(Dataset excerpts)
◇ ◇ ◇

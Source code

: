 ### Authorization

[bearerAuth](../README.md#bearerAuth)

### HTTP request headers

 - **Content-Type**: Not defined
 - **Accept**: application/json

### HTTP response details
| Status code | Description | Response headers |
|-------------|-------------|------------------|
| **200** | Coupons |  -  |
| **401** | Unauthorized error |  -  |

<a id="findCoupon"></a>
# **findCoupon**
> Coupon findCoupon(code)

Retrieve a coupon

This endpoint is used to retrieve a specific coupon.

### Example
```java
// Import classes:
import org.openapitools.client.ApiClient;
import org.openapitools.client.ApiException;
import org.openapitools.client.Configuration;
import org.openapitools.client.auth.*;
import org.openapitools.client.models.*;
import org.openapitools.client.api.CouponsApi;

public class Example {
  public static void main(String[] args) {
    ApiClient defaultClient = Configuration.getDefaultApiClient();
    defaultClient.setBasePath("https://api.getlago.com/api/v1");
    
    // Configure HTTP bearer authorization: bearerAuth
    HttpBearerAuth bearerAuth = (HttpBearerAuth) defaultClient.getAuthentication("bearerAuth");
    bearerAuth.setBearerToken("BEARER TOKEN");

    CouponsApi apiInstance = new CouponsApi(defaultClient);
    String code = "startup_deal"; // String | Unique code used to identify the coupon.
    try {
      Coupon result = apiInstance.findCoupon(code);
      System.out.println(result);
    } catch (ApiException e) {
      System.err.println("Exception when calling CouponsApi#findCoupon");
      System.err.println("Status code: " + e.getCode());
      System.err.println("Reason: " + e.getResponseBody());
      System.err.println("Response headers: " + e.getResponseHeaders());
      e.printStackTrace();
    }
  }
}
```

◇ ◇ ◇

§ TASK OBJECTIVE
Above are some records; copy each line there that contains "openapitools".

§ YOUR SOLUTION
import org.openapitools.client.ApiClient;
import org.openapitools.client.ApiException;
import org.openapitools.client.Configuration;
import org.openapitools.client.auth.*;
import org.openapitools.client.models.*;
import org.openapitools.client.api.CouponsApi;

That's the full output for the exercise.